A few minutes brought them to the door, and poor Sarah found herself once more in her own cabin, but in such a state as neutralized most of her father’s resentment. When the driver had gone, Donnel came in again, and was about to wreak upon her one of those fits of impetuous fury, in which, it was true, he seldom indulged, but which, when wrought to a high state of passion, were indeed frightful.
“Now,” he began, “in the name of all that’s”—he paused, however, for on looking closely at her, there appeared something in her aspect so utterly subversive of resentment, that he felt himself disarmed at once. Her face was as pale as his own, but the expression of it was so chaste, so mournful, and yet so beautiful, that his tongue refused its office.
“Sarah,” said he, “what is the matter with, you?—account for all this—I don’t understand it.”
She rose with great difficulty, and, tottering over towards him, laid her head upon his bosom, and looking up with a smile of melancholy tenderness into his face, burst into tears.
“Father,” said she, “it is not worth your while to be angry with Sarah now. I heard words from your lips this night that would make me forgive you a thousand crimes. I heard you say that you loved me—loved me better than anything else in this world. I’m glad I know it, for that will be all the consolation I will have on my bed of death—an’ there it is, father,” she said, pointing to that which she always occupied; “help me over to it now, for I feel that I will never rise from it more.”
Her father spoke not, but assisted her to the bed from which the old nurse, who had fallen asleep in it, now rose. He then went into the open air for a few minutes, but soon returned, and going over to the bedside where she lay, he looked upon her long and earnestly.
“Father,” said she, “I only did my duty this night. I knew, indeed, I would never recover it—but then she risked her life for me, an’ why shouldn’t I do as much for her?”
The Prophet still looked upon her, but spoke not a word; his lips were closely compressed, his hands tightly clasped, and his piercing eyes almost immovable.

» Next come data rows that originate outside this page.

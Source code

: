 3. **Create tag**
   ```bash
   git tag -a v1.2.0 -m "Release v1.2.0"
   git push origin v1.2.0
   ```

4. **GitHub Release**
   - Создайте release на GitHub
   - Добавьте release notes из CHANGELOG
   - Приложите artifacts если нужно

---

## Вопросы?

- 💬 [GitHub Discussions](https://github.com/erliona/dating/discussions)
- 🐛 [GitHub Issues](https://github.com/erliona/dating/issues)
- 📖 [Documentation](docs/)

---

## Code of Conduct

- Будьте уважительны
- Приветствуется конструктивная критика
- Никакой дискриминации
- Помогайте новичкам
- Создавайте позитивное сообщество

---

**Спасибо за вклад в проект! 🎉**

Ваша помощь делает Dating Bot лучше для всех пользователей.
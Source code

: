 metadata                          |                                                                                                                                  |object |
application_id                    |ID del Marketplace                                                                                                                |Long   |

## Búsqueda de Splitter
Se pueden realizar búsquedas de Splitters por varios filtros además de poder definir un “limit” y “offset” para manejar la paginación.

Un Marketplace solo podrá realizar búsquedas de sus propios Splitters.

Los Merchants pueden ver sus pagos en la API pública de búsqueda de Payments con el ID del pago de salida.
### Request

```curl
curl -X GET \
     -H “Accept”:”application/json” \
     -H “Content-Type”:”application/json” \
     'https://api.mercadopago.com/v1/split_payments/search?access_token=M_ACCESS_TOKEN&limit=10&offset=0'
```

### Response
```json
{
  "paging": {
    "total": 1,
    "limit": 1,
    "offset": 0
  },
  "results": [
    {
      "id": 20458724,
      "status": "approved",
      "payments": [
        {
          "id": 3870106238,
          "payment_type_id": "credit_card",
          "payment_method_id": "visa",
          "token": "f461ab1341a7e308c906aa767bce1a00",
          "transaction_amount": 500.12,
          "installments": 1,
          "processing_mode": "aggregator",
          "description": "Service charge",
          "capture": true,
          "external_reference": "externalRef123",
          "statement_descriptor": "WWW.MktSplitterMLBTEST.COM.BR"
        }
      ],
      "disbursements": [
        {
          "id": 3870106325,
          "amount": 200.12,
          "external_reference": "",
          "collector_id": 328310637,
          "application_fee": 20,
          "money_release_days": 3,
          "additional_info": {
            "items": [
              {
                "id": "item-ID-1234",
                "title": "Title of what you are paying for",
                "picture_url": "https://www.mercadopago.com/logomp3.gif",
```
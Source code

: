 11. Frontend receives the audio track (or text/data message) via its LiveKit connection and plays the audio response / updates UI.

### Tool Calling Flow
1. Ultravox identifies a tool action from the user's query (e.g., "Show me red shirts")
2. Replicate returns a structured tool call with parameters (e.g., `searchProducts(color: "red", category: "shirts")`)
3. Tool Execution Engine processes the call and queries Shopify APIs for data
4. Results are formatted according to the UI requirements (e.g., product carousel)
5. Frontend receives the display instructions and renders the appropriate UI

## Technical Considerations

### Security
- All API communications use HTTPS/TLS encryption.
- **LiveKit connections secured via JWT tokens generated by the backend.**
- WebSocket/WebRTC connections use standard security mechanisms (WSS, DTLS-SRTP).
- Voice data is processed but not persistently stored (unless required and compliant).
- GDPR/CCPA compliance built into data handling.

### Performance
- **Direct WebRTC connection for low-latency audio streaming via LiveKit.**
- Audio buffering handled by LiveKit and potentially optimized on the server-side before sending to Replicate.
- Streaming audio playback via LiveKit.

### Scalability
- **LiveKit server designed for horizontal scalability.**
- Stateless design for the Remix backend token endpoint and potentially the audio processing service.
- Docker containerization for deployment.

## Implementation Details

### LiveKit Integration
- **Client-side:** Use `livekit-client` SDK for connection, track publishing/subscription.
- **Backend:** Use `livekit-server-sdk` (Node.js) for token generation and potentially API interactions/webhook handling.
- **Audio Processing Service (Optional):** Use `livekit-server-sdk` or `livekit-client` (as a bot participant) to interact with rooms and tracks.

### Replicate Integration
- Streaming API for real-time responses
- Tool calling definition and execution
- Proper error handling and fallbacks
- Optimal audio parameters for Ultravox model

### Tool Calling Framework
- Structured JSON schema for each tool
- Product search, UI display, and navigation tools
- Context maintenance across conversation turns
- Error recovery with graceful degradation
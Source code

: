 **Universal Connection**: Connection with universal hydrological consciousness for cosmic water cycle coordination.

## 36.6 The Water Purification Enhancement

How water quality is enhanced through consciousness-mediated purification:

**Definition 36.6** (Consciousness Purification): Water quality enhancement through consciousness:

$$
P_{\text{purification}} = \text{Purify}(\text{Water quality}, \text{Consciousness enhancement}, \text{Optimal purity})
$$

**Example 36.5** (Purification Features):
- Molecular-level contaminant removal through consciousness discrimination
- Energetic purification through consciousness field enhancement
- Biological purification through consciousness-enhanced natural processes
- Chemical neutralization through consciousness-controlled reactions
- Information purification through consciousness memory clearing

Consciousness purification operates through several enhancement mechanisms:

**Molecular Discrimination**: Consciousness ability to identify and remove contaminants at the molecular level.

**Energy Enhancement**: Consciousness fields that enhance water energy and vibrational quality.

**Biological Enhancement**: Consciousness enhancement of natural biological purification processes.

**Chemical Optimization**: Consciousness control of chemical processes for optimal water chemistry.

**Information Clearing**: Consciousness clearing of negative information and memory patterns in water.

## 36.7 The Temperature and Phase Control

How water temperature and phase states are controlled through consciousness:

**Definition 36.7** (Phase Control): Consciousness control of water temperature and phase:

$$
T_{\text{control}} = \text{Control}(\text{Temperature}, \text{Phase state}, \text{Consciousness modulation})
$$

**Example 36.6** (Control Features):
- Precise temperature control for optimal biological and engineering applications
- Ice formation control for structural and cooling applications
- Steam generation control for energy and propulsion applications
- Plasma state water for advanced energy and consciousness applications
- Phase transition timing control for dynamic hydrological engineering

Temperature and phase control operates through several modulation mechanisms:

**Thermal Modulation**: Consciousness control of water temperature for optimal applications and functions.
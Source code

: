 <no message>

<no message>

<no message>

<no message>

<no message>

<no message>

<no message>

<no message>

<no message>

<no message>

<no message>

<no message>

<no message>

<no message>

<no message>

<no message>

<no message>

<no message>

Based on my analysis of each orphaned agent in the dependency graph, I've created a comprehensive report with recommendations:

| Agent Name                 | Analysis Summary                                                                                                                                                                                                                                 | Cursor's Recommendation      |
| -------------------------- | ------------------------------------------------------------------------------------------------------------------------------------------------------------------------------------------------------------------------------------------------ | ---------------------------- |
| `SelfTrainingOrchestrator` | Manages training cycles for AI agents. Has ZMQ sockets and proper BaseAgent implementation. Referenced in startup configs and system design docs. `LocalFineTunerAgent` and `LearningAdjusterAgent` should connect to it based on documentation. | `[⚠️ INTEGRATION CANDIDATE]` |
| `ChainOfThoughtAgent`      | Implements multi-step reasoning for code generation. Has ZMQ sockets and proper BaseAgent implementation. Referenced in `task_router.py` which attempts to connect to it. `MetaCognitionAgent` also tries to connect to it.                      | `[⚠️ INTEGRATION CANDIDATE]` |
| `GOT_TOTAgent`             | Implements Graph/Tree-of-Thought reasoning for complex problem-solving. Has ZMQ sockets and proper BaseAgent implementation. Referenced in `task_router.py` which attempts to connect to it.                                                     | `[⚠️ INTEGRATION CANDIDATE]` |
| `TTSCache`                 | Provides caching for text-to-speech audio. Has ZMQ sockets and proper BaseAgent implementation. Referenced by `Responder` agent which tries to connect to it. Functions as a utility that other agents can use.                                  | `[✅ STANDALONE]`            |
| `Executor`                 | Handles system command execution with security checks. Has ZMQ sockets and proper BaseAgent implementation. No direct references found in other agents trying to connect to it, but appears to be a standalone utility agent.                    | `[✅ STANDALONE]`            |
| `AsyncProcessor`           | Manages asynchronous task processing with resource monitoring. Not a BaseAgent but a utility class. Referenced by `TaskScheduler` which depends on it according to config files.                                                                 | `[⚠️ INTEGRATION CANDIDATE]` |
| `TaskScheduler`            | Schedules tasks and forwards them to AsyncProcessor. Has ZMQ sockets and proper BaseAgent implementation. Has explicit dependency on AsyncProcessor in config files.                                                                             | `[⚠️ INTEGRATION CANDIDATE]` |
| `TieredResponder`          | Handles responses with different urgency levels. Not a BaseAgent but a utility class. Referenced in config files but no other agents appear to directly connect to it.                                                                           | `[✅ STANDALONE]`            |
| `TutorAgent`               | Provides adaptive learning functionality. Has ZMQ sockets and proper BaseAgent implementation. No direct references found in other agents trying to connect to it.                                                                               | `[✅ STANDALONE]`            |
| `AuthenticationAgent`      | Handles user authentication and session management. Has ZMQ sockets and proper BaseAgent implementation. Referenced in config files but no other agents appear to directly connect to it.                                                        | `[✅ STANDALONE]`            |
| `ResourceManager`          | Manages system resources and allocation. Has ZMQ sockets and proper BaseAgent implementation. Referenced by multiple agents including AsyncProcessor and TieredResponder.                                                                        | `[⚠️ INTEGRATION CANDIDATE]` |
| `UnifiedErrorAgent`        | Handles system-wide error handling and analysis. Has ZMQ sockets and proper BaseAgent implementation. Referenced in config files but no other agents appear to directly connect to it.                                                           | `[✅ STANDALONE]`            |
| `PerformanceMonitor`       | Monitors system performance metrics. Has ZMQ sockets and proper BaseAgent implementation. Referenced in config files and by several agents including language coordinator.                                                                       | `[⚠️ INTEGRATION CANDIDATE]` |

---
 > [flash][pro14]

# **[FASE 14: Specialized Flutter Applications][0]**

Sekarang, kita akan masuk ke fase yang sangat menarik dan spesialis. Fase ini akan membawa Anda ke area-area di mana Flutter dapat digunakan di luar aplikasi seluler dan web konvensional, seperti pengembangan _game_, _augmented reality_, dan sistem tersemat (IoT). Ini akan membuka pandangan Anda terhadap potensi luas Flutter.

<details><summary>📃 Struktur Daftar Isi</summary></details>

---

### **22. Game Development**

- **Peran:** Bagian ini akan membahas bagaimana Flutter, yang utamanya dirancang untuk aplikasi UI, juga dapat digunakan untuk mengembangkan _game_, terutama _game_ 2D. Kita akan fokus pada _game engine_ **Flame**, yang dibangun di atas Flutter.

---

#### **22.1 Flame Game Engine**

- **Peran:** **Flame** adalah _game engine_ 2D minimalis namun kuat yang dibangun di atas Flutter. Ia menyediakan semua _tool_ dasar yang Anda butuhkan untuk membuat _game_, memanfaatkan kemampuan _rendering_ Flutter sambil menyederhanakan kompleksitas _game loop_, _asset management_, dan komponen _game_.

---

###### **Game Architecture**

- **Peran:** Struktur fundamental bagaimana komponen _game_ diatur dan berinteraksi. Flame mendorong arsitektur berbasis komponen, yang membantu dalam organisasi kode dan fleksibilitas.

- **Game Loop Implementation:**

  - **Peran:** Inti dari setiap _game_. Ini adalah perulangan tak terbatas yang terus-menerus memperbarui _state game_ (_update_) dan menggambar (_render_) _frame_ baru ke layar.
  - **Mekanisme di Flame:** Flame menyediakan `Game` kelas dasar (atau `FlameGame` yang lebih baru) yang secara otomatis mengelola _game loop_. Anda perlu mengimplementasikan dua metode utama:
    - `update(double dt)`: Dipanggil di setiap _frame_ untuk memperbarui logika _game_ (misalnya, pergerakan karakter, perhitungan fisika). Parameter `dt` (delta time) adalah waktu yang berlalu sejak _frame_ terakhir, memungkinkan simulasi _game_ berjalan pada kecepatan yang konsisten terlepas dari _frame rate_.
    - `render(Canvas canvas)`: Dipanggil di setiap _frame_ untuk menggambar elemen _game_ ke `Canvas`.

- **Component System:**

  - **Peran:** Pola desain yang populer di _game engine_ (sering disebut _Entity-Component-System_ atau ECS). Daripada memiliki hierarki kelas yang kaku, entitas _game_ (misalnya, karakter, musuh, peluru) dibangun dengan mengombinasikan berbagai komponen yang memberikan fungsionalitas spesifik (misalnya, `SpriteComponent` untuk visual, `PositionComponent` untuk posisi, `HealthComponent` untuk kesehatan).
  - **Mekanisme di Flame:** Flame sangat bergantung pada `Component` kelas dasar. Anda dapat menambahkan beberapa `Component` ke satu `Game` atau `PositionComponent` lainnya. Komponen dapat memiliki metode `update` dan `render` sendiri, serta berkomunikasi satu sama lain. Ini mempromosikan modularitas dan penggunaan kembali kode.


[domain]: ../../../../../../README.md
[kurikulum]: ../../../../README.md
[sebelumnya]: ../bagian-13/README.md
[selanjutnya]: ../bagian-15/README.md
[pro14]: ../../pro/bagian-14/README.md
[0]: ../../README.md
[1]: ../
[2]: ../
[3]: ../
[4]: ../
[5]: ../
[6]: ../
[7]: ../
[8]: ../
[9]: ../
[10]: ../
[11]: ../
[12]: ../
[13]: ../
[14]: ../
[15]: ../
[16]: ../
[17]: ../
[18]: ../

Minute after minute thus passed, until nearly half an hour had elapsed, and Sarah dreadfully exhausted by what she had undergone, found her eyes beginning to close in an unsettled and feverish slumber. At length he said, in a tone of voice which breathed of tenderness itself—
“Sleep, dear Sarah—dear Sarah, sleep.”
She apparently was asleep, but not so as to be altogether unconscious of his words, for, in spite of illness and fatigue, a sweet and serene smile stole gently over her pale face, rested on it for a little, and again, gradually, and with a mournful placidity died away. Her father sighed deeply, and turning to the bedside, said—
“It is useless to ask her anything this night, Biddy. Can you tell me what became of her, or how she got out?”